> [To do]:
Across the records that follow, count each line holding "will", and write only the total.

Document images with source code
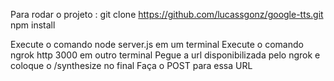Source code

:Para rodar o projeto : 
git clone https://github.com/lucassgonz/google-tts.git
npm install 

Execute o comando node server.js em um terminal
Execute o comando ngrok http 3000 em outro terminal
Pegue a url disponibilizada pelo ngrok e coloque o /synthesize no final
Faça o POST para essa URL 
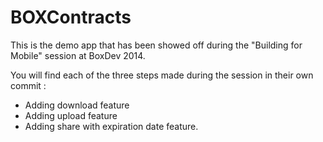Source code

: BOXContracts
============

This is the demo app that has been showed off during the "Building for Mobile" 
session at BoxDev 2014.

You will find each of the three steps made during the session in their own commit :
- Adding download feature
- Adding upload feature
- Adding share with expiration date feature.

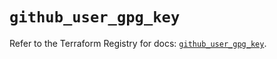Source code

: # `github_user_gpg_key`

Refer to the Terraform Registry for docs: [`github_user_gpg_key`](https://registry.terraform.io/providers/integrations/github/6.6.0/docs/resources/user_gpg_key).
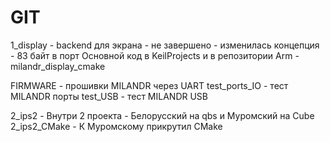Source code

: # GIT

1_display         - backend для экрана - не завершено - изменилась концепция - 83 байт в порт
                    Основной код в KeilProjects  и в репозитории Arm - milandr_display_cmake

FIRMWARE          - прошивки MILANDR через UART
test_ports_IO     - тест MILANDR порты
test_USB          - тест MILANDR USB

2_ips2            - Внутри 2 проекта - Белорусский на qbs и Муромский на Cube
2_ips2_CMake      - К Муромскому прикрутил CMake
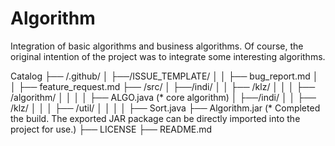 # Algorithm
Integration of basic algorithms and business algorithms. Of course, the original intention of the project was to integrate some interesting algorithms.


Catalog 
├── /.github/
│  ├──/ISSUE_TEMPLATE/
│  │  ├── bug_report.md
│  │  ├── feature_request.md
├── /src/
│  ├──/indi/
│  │  ├── /klz/
│  │  │  ├── /algorithm/
│  │  │  │  ├── ALGO.java  (* core algorithm)
│  ├──/indi/
│  │  ├── /klz/
│  │  │  ├── /util/
│  │  │  │  ├── Sort.java
├── Algorithm.jar  (* Completed the build. The exported JAR package can be directly imported into the project for use.)
├── LICENSE
├── README.md
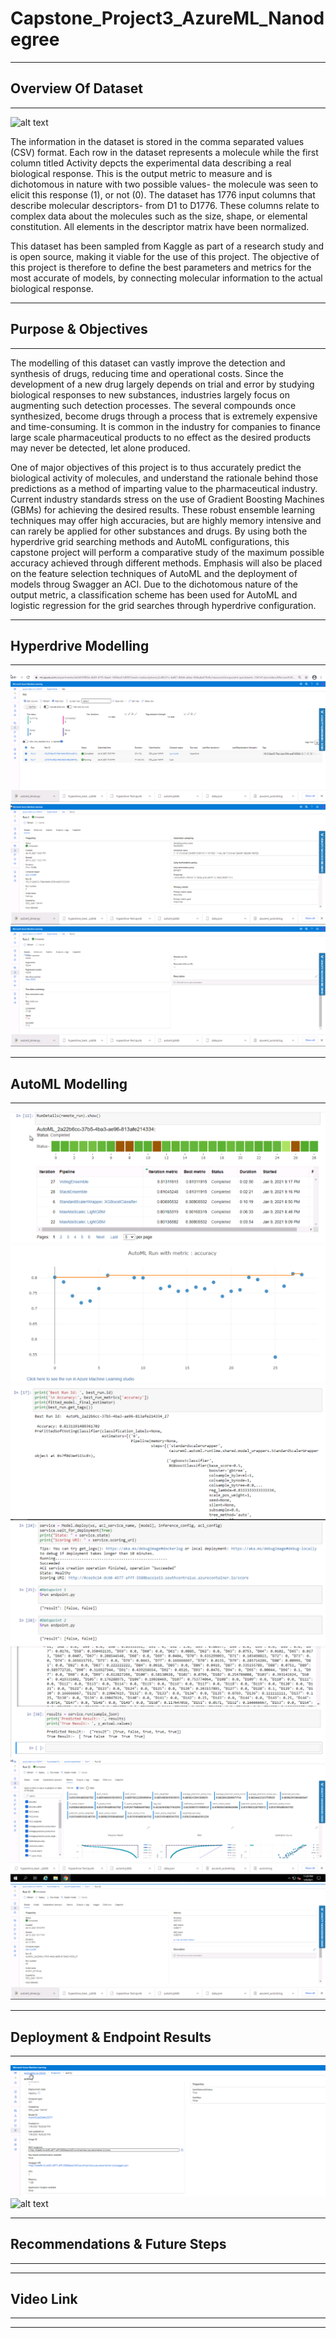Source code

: # Capstone_Project3_AzureML_Nanodegree
***

## Overview Of Dataset
***
![alt text](https://st4.depositphotos.com/4687155/27336/v/600/depositphotos_273364926-stock-video-4k-hexagon-chemical-moleculardata-information.jpg)

The information in the dataset is stored in the comma separated values (CSV) format. Each row in the dataset represents a molecule while the first column titled Activity depcts the experimental data describing a real biological response. This is the output metric to measure and is dichotomous in nature with two possible values- the molecule was seen to elicit this response (1), or not (0). The dataset has 1776 input columns that describe molecular descriptors- from D1 to D1776. These columns relate to complex data about the molecules such as the size, shape, or elemental constitution. All elements in the descriptor matrix have been normalized.

This dataset has been sampled from Kaggle as part of a research study and is open source, making it viable for the use of this project. The objective of this project is therefore to define the best parameters and metrics for the most accurate of models, by connecting molecular information to the actual biological response. 
***

## Purpose & Objectives
***
The modelling of this dataset can vastly improve the detection and synthesis of drugs, reducing time and operational costs. Since the development of a new drug largely depends on trial and error by studying biological responses to new substances, industries largely focus on augmenting such detection processes. The several compounds once synthesized, become drugs through a process that is extremely expensive and time-consuming. It is common in the industry for companies to finance large scale pharmaceutical products to no effect as the desired products may never be detected, let alone produced.

One of major objectives of this project is to thus accurately predict the biological activity of molecules, and understand the rationale behind those predictions as a method of imparting value to the pharmaceutical industry. Current industry standards stress on the use of Gradient Boosting Machines (GBMs) for achieving the desired results. These robust ensemble learning techniques may offer high accuracies, but are highly memory intensive and can rarely be applied for other substances and drugs. By using both the hyperdrive grid searching methods and AutoML configurations, this capstone project will perform a comparative study of the maximum possible accuracy achieved through different methods. Emphasis will also be placed on the feature selection techniques of AutoML and the deployment of models throug Swagger an ACI. Due to the dichotomous nature of the output metric, a classification scheme has been used for AutoML and logistic regression for the grid searches through hyperdrive configuration.
***

## Hyperdrive Modelling
***
![alt text](https://github.com/AmDeep/Capstone_Project3_AzureML_Nanodegree/blob/main/FinalHyperDriveFiles/hdc1.PNG)
![alt text](https://github.com/AmDeep/Capstone_Project3_AzureML_Nanodegree/blob/main/FinalHyperDriveFiles/hdc2.PNG)
![alt text](https://github.com/AmDeep/Capstone_Project3_AzureML_Nanodegree/blob/main/FinalHyperDriveFiles/hdc3.PNG)

***

## AutoML Modelling
***
![alt text](https://github.com/AmDeep/Capstone_Project3_AzureML_Nanodegree/blob/main/FinalAutoMLFiles/AUTOMLNANODEGREE.PNG)
![alt text](https://github.com/AmDeep/Capstone_Project3_AzureML_Nanodegree/blob/main/FinalAutoMLFiles/AUTOMLPAGE2.PNG)
![alt text](https://github.com/AmDeep/Capstone_Project3_AzureML_Nanodegree/blob/main/FinalAutoMLFiles/AUTOMLPAGE3.PNG)
![alt text](https://github.com/AmDeep/Capstone_Project3_AzureML_Nanodegree/blob/main/FinalAutoMLFiles/AUTOMLPAGE4.PNG)
![alt text](https://github.com/AmDeep/Capstone_Project3_AzureML_Nanodegree/blob/main/FinalAutoMLFiles/AUTOMLPAGE5.PNG)
![alt text](https://github.com/AmDeep/Capstone_Project3_AzureML_Nanodegree/blob/main/FinalAutoMLFiles/AUTOMLPAGE6.PNG)
![alt text](https://github.com/AmDeep/Capstone_Project3_AzureML_Nanodegree/blob/main/FinalAutoMLFiles/AUTOMLPAGE7.PNG)
***

## Deployment & Endpoint Results
***
![alt text](https://github.com/AmDeep/Capstone_Project3_AzureML_Nanodegree/blob/main/FinalAutoMLFiles/DEPLOYMENT.PNG)
![alt text](https://github.com/AmDeep/Capstone_Project3_AzureML_Nanodegree/blob/main/FinalAutoMLFiles/MODELDEPLOYMENTAUTOML.PNG)
***

## Recommendations & Future Steps
***

***

## Video Link
***

***
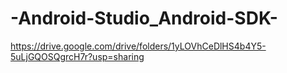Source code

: # -Android-Studio_Android-SDK-
https://drive.google.com/drive/folders/1yLOVhCeDlHS4b4Y5-5uLjGQOSQgrcH7r?usp=sharing
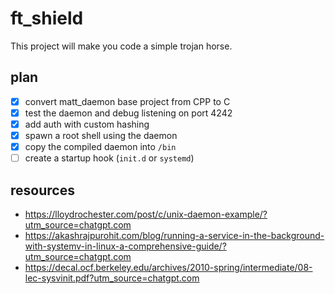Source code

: # ft_shield
This project will make you code a simple trojan horse.

## plan
- [x] convert matt_daemon base project from CPP to C
- [x] test the daemon and debug listening on port 4242
- [x] add auth with custom hashing
- [x] spawn a root shell using the daemon
- [x] copy the compiled daemon into `/bin`
- [ ] create a startup hook (`init.d` or `systemd`)

## resources
- https://lloydrochester.com/post/c/unix-daemon-example/?utm_source=chatgpt.com
- https://akashrajpurohit.com/blog/running-a-service-in-the-background-with-systemv-in-linux-a-comprehensive-guide/?utm_source=chatgpt.com
- https://decal.ocf.berkeley.edu/archives/2010-spring/intermediate/08-lec-sysvinit.pdf?utm_source=chatgpt.com
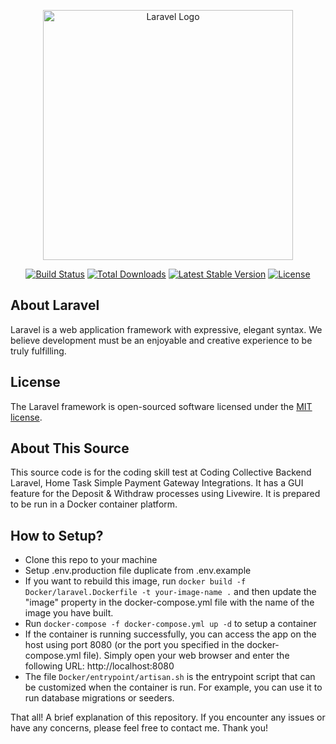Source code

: <p align="center"><a href="https://laravel.com" target="_blank"><img src="https://raw.githubusercontent.com/laravel/art/master/logo-lockup/5%20SVG/2%20CMYK/1%20Full%20Color/laravel-logolockup-cmyk-red.svg" width="400" alt="Laravel Logo"></a></p>

<p align="center">
<a href="https://github.com/laravel/framework/actions"><img src="https://github.com/laravel/framework/workflows/tests/badge.svg" alt="Build Status"></a>
<a href="https://packagist.org/packages/laravel/framework"><img src="https://img.shields.io/packagist/dt/laravel/framework" alt="Total Downloads"></a>
<a href="https://packagist.org/packages/laravel/framework"><img src="https://img.shields.io/packagist/v/laravel/framework" alt="Latest Stable Version"></a>
<a href="https://packagist.org/packages/laravel/framework"><img src="https://img.shields.io/packagist/l/laravel/framework" alt="License"></a>
</p>

## About Laravel

Laravel is a web application framework with expressive, elegant syntax. We believe development must be an enjoyable and creative experience to be truly fulfilling.

## License

The Laravel framework is open-sourced software licensed under the [MIT license](https://opensource.org/licenses/MIT).

## About This Source

This source code is for the coding skill test at Coding Collective Backend Laravel, Home Task Simple Payment Gateway Integrations. It has a GUI feature for the Deposit & Withdraw processes using Livewire. It is prepared to be run in a Docker container platform.

## How to Setup?

-   Clone this repo to your machine
-   Setup .env.production file duplicate from .env.example
-   If you want to rebuild this image, run `docker build -f Docker/laravel.Dockerfile -t your-image-name .` and then update the "image" property in the docker-compose.yml file with the name of the image you have built.
-   Run `docker-compose -f docker-compose.yml up -d` to setup a container
-   If the container is running successfully, you can access the app on the host using port 8080 (or the port you specified in the docker-compose.yml file). Simply open your web browser and enter the following URL: http://localhost:8080
-   The file `Docker/entrypoint/artisan.sh` is the entrypoint script that can be customized when the container is run. For example, you can use it to run database migrations or seeders.

That all! A brief explanation of this repository. If you encounter any issues or have any concerns, please feel free to contact me. Thank you!
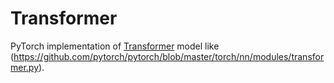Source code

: # Transformer
PyTorch implementation of [Transformer](https://arxiv.org/abs/1706.03762) model like (https://github.com/pytorch/pytorch/blob/master/torch/nn/modules/transformer.py).
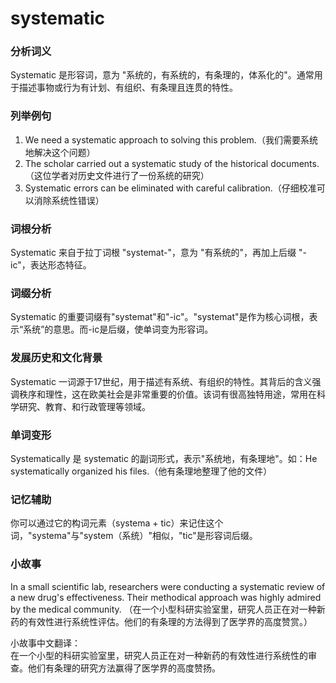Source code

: # systematic

### 分析词义

  

Systematic 是形容词，意为 "系统的，有系统的，有条理的，体系化的"。通常用于描述事物或行为有计划、有组织、有条理且连贯的特性。

  

### 列举例句

  

1.  We need a systematic approach to solving this problem.（我们需要系统地解决这个问题）
2.  The scholar carried out a systematic study of the historical documents.（这位学者对历史文件进行了一份系统的研究）
3.  Systematic errors can be eliminated with careful calibration.（仔细校准可以消除系统性错误）

  

### 词根分析

  

Systematic 来自于拉丁词根 "systemat-"，意为 "有系统的"，再加上后缀 "-ic"，表达形态特征。

  

### 词缀分析

  

Systematic 的重要词缀有"systemat"和"-ic"。"systemat"是作为核心词根，表示“系统”的意思。而-ic是后缀，使单词变为形容词。

  

### 发展历史和文化背景

  

Systematic 一词源于17世纪，用于描述有系统、有组织的特性。其背后的含义强调秩序和理性，这在欧美社会是非常重要的价值。该词有很高独特用途，常用在科学研究、教育、和行政管理等领域。

  

### 单词变形

  

Systematically 是 systematic 的副词形式，表示"系统地，有条理地"。如：He systematically organized his files.（他有条理地整理了他的文件）

  

### 记忆辅助

  

你可以通过它的构词元素（systema + tic）来记住这个词，"systema"与"system（系统）"相似，"tic"是形容词后缀。

  

### 小故事

  

In a small scientific lab, researchers were conducting a systematic review of a new drug's effectiveness. Their methodical approach was highly admired by the medical community. （在一个小型科研实验室里，研究人员正在对一种新药的有效性进行系统性评估。他们的有条理的方法得到了医学界的高度赞赏。）

  

小故事中文翻译：  
在一个小型的科研实验室里，研究人员正在对一种新药的有效性进行系统性的审查。他们有条理的研究方法赢得了医学界的高度赞扬。
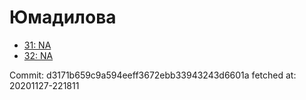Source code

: # Юмадилова
- [31: NA](31.md)
- [32: NA](32.md)

Commit: d3171b659c9a594eeff3672ebb33943243d6601a
 fetched at: 20201127-221811
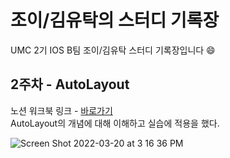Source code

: # 조이/김유탁의 스터디 기록장
UMC 2기 IOS B팀 조이/김유탁 스터디 기록장입니다 😄

## 2주차 - AutoLayout
노션 워크북 링크 - [바로가기](https://whip-surprise-ea5.notion.site/iOS-2-Auto-Layout-c701330009404402b7b37ac6e8964494)   
AutoLayout의 개념에 대해 이해하고 실습에 적용을 했다.

![Screen Shot 2022-03-20 at 3 16 36 PM](https://user-images.githubusercontent.com/71776532/159151643-8c8df98e-8db1-44f5-ab14-e1b675d0eba6.png)   
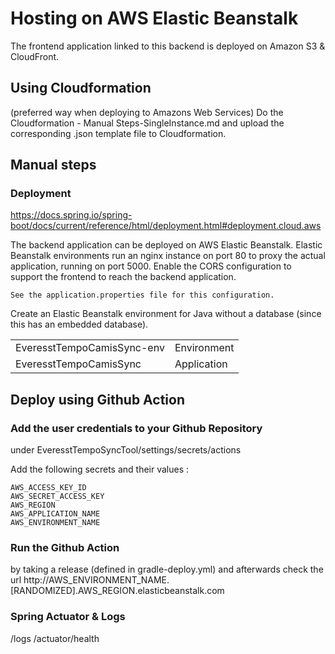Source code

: # Hosting on AWS Elastic Beanstalk
The frontend application linked to this backend is deployed on Amazon S3 & CloudFront.

## Using Cloudformation
(preferred way when deploying to Amazons Web Services)
Do the Cloudformation - Manual Steps-SingleInstance.md 
and upload the corresponding .json template file to Cloudformation.

## Manual steps

### Deployment
https://docs.spring.io/spring-boot/docs/current/reference/html/deployment.html#deployment.cloud.aws

The backend application can be deployed on AWS Elastic Beanstalk.
Elastic Beanstalk environments run an nginx instance on port 80 to proxy the actual application, 
running on port 5000. Enable the CORS configuration to support the frontend to reach the backend application.

    See the application.properties file for this configuration.

Create an Elastic Beanstalk environment for Java without a database (since this has an embedded database).


|   	|   	|
|---	|---	|
| EveresstTempoCamisSync-env | Environment |
| EveresstTempoCamisSync | Application |

## Deploy using Github Action

### Add the user credentials to your Github Repository

under EveresstTempoSyncTool/settings/secrets/actions

Add the following secrets and their values :

    AWS_ACCESS_KEY_ID
    AWS_SECRET_ACCESS_KEY
    AWS_REGION
    AWS_APPLICATION_NAME
    AWS_ENVIRONMENT_NAME
    

### Run the Github Action
by taking a release (defined in gradle-deploy.yml) and afterwards check the url
    http://AWS_ENVIRONMENT_NAME.[RANDOMIZED].AWS_REGION.elasticbeanstalk.com

### Spring Actuator & Logs
/logs
/actuator/health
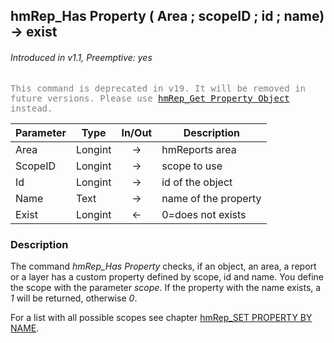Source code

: ## hmRep_Has Property ( Area ; scopeID ; id ; name) → exist
###### Introduced in v1.1, Preemptive: yes

<span style="color:gray;font-family:monospace">This command is deprecated in v19. It will be removed in future versions. Please use [hmRep_Get Property Object](hmRep_GetPropertyObject.md) instead.</span>

|Parameter|Type|In/Out|Description
|---|---|:---:|---
|Area|Longint|→|hmReports area
|ScopeID|Longint|→|scope to use
|Id|Longint|→|id of the object
|Name|Text|→|name of the property
|Exist|Longint|←|0=does not exists


### Description
The command *hmRep_Has Property* checks, if an object, an area, a report or a layer has a custom property defined by scope, id and name. You define the scope with the parameter *scope*. If the property with the name exists, a *1* will be returned, otherwise *0*.

For a list with all possible scopes see chapter [hmRep_SET PROPERTY BY NAME](hmRep_SetPropertyByName.md).
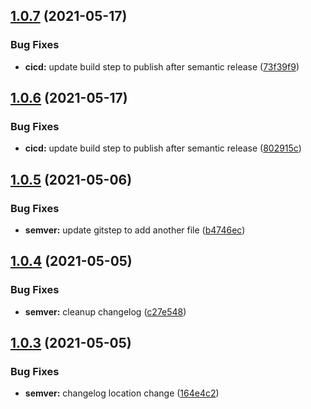 ## [1.0.7](https://github.com/Yonomi/yonomi-sdk-dart-private/compare/v1.0.6...v1.0.7) (2021-05-17)


### Bug Fixes

* **cicd:** update build step to publish after semantic release ([73f39f9](https://github.com/Yonomi/yonomi-sdk-dart-private/commit/73f39f902d6da9ef81824e55f30cefb4ae97b47c))

## [1.0.6](https://github.com/Yonomi/yonomi-sdk-dart-private/compare/v1.0.5...v1.0.6) (2021-05-17)


### Bug Fixes

* **cicd:** update build step to publish after semantic release ([802915c](https://github.com/Yonomi/yonomi-sdk-dart-private/commit/802915ceeaa88ad9dc9757e5fd59b029503f2d78))

## [1.0.5](https://github.com/Yonomi/yonomi-sdk-dart-private/compare/v1.0.4...v1.0.5) (2021-05-06)


### Bug Fixes

* **semver:** update gitstep to add another file ([b4746ec](https://github.com/Yonomi/yonomi-sdk-dart-private/commit/b4746ec74d5522e5260df3a1b428bba41764c791))

## [1.0.4](https://github.com/Yonomi/yonomi-sdk-dart-private/compare/v1.0.3...v1.0.4) (2021-05-05)


### Bug Fixes

* **semver:** cleanup changelog ([c27e548](https://github.com/Yonomi/yonomi-sdk-dart-private/commit/c27e5486999aa1439f8d33a2f384d9bc66437fc8))

## [1.0.3](https://github.com/Yonomi/yonomi-sdk-dart-private/compare/v1.0.2...v1.0.3) (2021-05-05)


### Bug Fixes

* **semver:** changelog location change ([164e4c2](https://github.com/Yonomi/yonomi-sdk-dart-private/commit/164e4c21ec9e9171b77048c2b0411602da9aae7b))
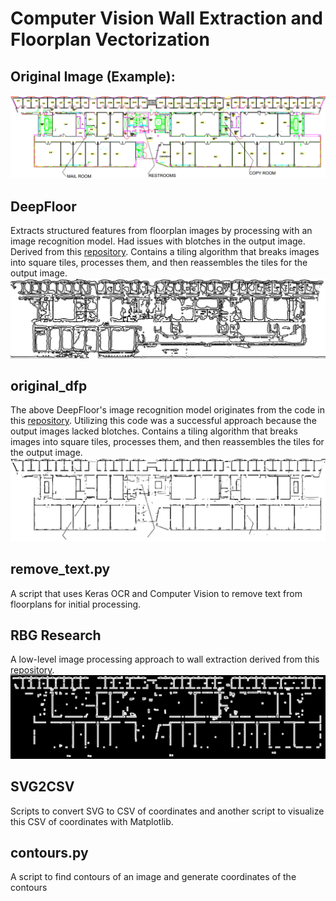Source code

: # Computer Vision Wall Extraction and Floorplan Vectorization

## Original Image (Example):
![Original Unprocessed Floorplan Image](https://github.com/luqmanzaceria/ucsc-research/blob/main/cv-floorplan/E2_3.png)

## DeepFloor
Extracts structured features from floorplan images by processing with an image recognition model. Had issues with blotches in the output image. Derived from this [repository](https://github.com/whchien/deep-floor-plan-recognition). Contains a tiling algorithm that breaks images into square tiles, processes them, and then reassembles the tiles for the output image.
![DeepFloor Output Image](https://github.com/luqmanzaceria/ucsc-research/blob/main/cv-floorplan/DeepFloor_E2_3.png)

## original_dfp
The above DeepFloor's image recognition model originates from the code in this [repository](https://github.com/zlzeng/DeepFloorplan). Utilizing this code was a successful approach because the output images lacked blotches. Contains a tiling algorithm that breaks images into square tiles, processes them, and then reassembles the tiles for the output image.
![Original_dfp Output Image](https://github.com/luqmanzaceria/ucsc-research/blob/main/cv-floorplan/originaldfp_E2_3.png)

## remove_text.py
A script that uses Keras OCR and Computer Vision to remove text from floorplans for initial processing.

## RBG Research
A low-level image processing approach to wall extraction derived from this [repository](https://github.com/rbg-research/Floor-Plan-Detection/).
![RBG Research Output Image](https://github.com/luqmanzaceria/ucsc-research/blob/main/cv-floorplan/RBG_E2_3.png)

## SVG2CSV
Scripts to convert SVG to CSV of coordinates and another script to visualize this CSV of coordinates with Matplotlib.

## contours.py
A script to find contours of an image and generate coordinates of the contours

> [Response to this task]:
5